This strategic expansion aims to expedite, streamline, and secure the transfer of money from the U.S. to Africa and back.
The states covered by the newly acquired licenses include Arizona, Arkansas, Maryland, Michigan, Delaware, Georgia, Maine, Mississippi, Missouri, New Hampshire, Iowa, North Dakota, and South Dakota.
These additions, combined with Flutterwave’s existing partnerships and licenses, now empower the company to serve customers seamlessly across 29 states in the U.S.
Money transfer licenses, issued by state regulators, play a pivotal role in enabling financial technology companies like Flutterwave to engage in the transmission of money.
The acquisition of these licenses fortifies Flutterwave’s commitment to regulatory compliance, safety, and the soundness of its services.
Stephen Cheng, Executive Vice President, Global Expansion and Partnerships at Flutterwave, emphasized the significance of this milestone.
“Getting these licenses expands our regulatory footprint, demonstrates our ability to deliver services with safety and soundness, and fosters trust among regulators, partners, and customers,” stated Cheng.
“We’re growing and are committed to servicing customer needs in as many geographies as possible, particularly with a significant African diaspora.”
Flutterwave’s popular solutions, such as the Send App, are set to benefit greatly from this expansion.
The Send App facilitates easy and secure money transfers between the U.S. and Africa, catering to both individual users and enterprises that rely on Flutterwave for global last-mile payouts.
“Sending money between the U.S. and Africa has been challenging for the African diaspora.
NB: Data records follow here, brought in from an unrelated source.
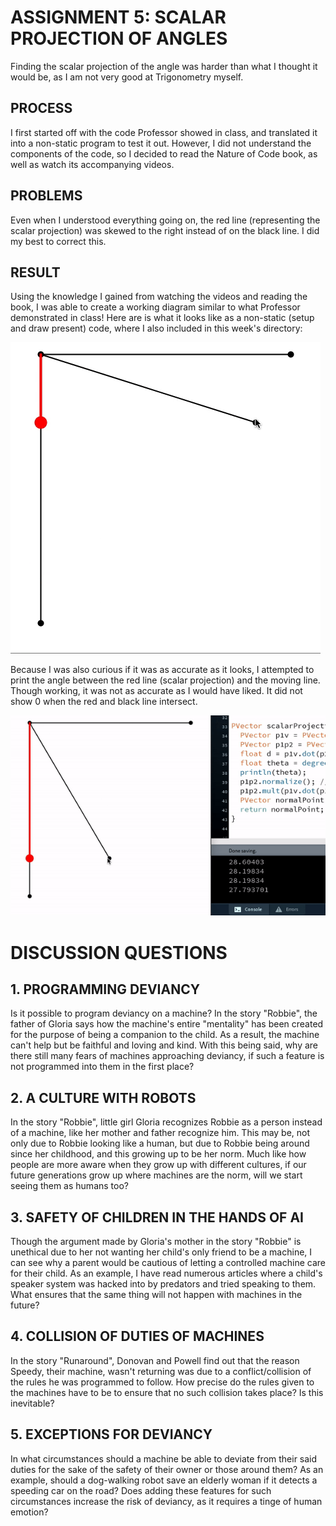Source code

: # ASSIGNMENT 5: SCALAR PROJECTION OF ANGLES

Finding the scalar projection of the angle was harder than what I thought it would be, as I am not very good at Trigonometry myself.

## PROCESS

I first started off with the code Professor showed in class, and translated it into a non-static program to test it out. However, I did not understand the components of the code, so I decided to read the Nature of Code book, as well as watch its accompanying videos.

## PROBLEMS

Even when I understood everything going on, the red line (representing the scalar projection) was skewed to the right instead of on the black line. I did my best to correct this.

## RESULT

Using the knowledge I gained from watching the videos and reading the book, I was able to create a working diagram similar to what Professor demonstrated in class! Here are is what it looks like as a non-static (setup and draw present) code, where  I also included in this week's directory:

![alt-text](images/projection.gif)

Because I was also curious if it was as accurate as it looks, I attempted to print the angle between the red line (scalar projection) and the moving line. Though working, it was not as accurate as I would have liked. It did not show 0 when the red and black line intersect.

![alt-text](images/degrees.gif)


# DISCUSSION QUESTIONS

## 1. PROGRAMMING DEVIANCY
Is it possible to program deviancy on a machine? In the story "Robbie", the father of Gloria says how the machine's entire "mentality" has been created for the purpose of being a companion to the child. As a result, the machine can't help but be faithful and loving and kind. With this being said, why are there still many fears of machines approaching deviancy, if such a feature is not programmed into them in the first place?

## 2. A CULTURE WITH ROBOTS
In the story "Robbie", little girl Gloria recognizes Robbie as a person instead of a machine, like her mother and father recognize him. This may be, not only due to Robbie looking like a human, but due to Robbie being around since her childhood, and this growing up to be her norm. Much like how people are more aware when they grow up with different cultures, if our future generations grow up where machines are the norm, will we start seeing them as humans too?

## 3. SAFETY OF CHILDREN IN THE HANDS OF AI
Though the argument made by Gloria's mother in the story "Robbie" is unethical due to her not wanting her child's only friend to be a machine, I can see why a parent would be cautious of letting a controlled machine care for their child. As an example, I have read numerous articles where a child's speaker system was hacked into by predators and tried speaking to them. What ensures that the same thing will not happen with machines in the future?

## 4. COLLISION OF DUTIES OF MACHINES
In the story "Runaround", Donovan and Powell find out that the reason Speedy, their machine, wasn't returning was due to a conflict/collision of the rules he was programmed to follow. How precise do the rules given to the machines have to be to ensure that no such collision takes place? Is this inevitable?

## 5. EXCEPTIONS FOR DEVIANCY
In what circumstances should a machine be able to deviate from their said duties for the sake of the safety of their owner or those around them? As an example, should a dog-walking robot save an elderly woman if it detects a speeding car on the road? Does adding these features for such circumstances increase the risk of deviancy, as it requires a tinge of human emotion?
These licenses pave the way for Flutterwave to make the Send App available to the African diaspora in the U.S., offering a super user-friendly money remittance experience,” explained Olugbenga Agboola, Founder and CEO at Flutterwave.
“Our mission is to connect Africa to the world and the world to Africa by simplifying payments for endless possibilities. These licenses move us one step closer to our vision, and we will continue to expand this feat to ensure coverage for all states in the U.S. and beyond.”
Flutterwave remains steadfast in its commitment to providing accessible remittance services across the U.S. and has outlined plans for further expansion of licensing coverage in the near future.
This ambitious endeavor reflects the company’s dedication to fostering financial inclusion and creating a seamless financial bridge between continents.